Both criticisms are valid but the first one is the only one that would really bother me.  I have to admit that I don’t really know much about the real life murder of Bobby Kent.  I just know the version presented in this movie and in the Jim Schultze book that the movie was based on.  Of course, everyone arrested and convicted for Kent’s murder has been quick to claim that the movie makes them look more guilty than they actually are.  That’s to be expected.  However, the main difference between the film and the reality — for me — was that, in reality, victim Bobby Kent did not look a thing like Nick Stahl.  Whereas Stahl is clearly no physical match for any of the characters in the film (and hence, it’s easier to feel sorry for him when everyone attacks him at once), pictures of the real-life Bobby Kent reveal an intimidating, muscular, young man who few people would probably ever chose to mess with.  Stahl’s Bobby is a bully because everyone else in the film is too passive to stand up to him.  The real Bobby could probably get away with being a bully because he literally looked like he could rip another man’s arm off.

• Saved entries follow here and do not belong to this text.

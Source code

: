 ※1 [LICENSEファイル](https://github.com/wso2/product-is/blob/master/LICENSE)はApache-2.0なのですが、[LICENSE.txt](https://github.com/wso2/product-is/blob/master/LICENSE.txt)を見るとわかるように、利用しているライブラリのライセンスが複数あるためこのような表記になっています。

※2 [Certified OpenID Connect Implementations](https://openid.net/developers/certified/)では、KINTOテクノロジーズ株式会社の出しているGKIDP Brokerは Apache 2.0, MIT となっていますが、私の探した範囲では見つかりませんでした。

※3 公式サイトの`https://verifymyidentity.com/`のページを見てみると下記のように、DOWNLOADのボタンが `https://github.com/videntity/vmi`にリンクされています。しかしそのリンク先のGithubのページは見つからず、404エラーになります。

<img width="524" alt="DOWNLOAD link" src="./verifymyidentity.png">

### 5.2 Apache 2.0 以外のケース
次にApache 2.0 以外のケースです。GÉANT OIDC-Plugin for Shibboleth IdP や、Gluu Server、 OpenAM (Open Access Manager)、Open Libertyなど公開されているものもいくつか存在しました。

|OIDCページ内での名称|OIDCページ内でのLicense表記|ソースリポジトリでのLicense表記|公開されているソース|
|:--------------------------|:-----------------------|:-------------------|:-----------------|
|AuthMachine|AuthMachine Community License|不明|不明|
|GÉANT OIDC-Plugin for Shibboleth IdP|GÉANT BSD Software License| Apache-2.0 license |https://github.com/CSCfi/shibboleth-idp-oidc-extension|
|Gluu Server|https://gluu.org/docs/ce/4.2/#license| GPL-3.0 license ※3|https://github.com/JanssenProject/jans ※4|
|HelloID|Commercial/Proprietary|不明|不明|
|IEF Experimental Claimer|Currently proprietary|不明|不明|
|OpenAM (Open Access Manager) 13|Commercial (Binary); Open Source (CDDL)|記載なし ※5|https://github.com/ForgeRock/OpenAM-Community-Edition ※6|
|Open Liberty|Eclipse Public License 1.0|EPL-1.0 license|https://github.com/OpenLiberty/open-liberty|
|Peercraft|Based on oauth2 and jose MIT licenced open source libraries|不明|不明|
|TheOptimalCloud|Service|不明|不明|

The other criticism is that this movie — with its combination of tits and blood — is essentially just an “exploitation” film.  Well, it is.  But as I’ve explained elsewhere, just because a film is exploitive, that doesn’t mean that it’s not a good movie.  Art and exploitation, more often than not, are clandestine lovers and not bitter enemies.  Yes, all of the characters — male and female — do spend a good deal of time showing off their bodies but then again, what else would these otherwise empty characters do?  Their surface appearance is really all they have.  Yes, the camera does linger over all the exposed flesh but then again, so do most people.  If anything, critics attempted to punish Clark for openly acknowledging that majority of his audience is waiting to either see Bijou Phillips’ twat or Nick Stahl’s dick.  Yes, Bully is exploitation but it’s exploitation in the best grindhouse tradition.  It’s a film that’s honest specifically because it is so sordid and exploitive.

When all is said and done, Bully is the epitome of a movie that is too sordid to ever be corrupted.